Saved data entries
━━━━━━━━━━
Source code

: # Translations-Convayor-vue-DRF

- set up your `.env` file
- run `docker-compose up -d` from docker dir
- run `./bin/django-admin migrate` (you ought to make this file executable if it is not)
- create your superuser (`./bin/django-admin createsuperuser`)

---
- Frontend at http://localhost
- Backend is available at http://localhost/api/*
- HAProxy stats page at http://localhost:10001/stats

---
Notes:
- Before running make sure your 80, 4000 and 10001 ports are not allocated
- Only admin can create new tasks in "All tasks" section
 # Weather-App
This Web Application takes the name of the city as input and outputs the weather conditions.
━━━━━━━━━━
(WHAT TO DO): The required output is the set of lines from the first line of the data through the line that contains "- Frontend at http://localhost", transcribed exactly.

(RESPONSE TO THIS TASK):
Source code

: # Translations-Convayor-vue-DRF

- set up your `.env` file
- run `docker-compose up -d` from docker dir
- run `./bin/django-admin migrate` (you ought to make this file executable if it is not)
- create your superuser (`./bin/django-admin createsuperuser`)

---
- Frontend at http://localhost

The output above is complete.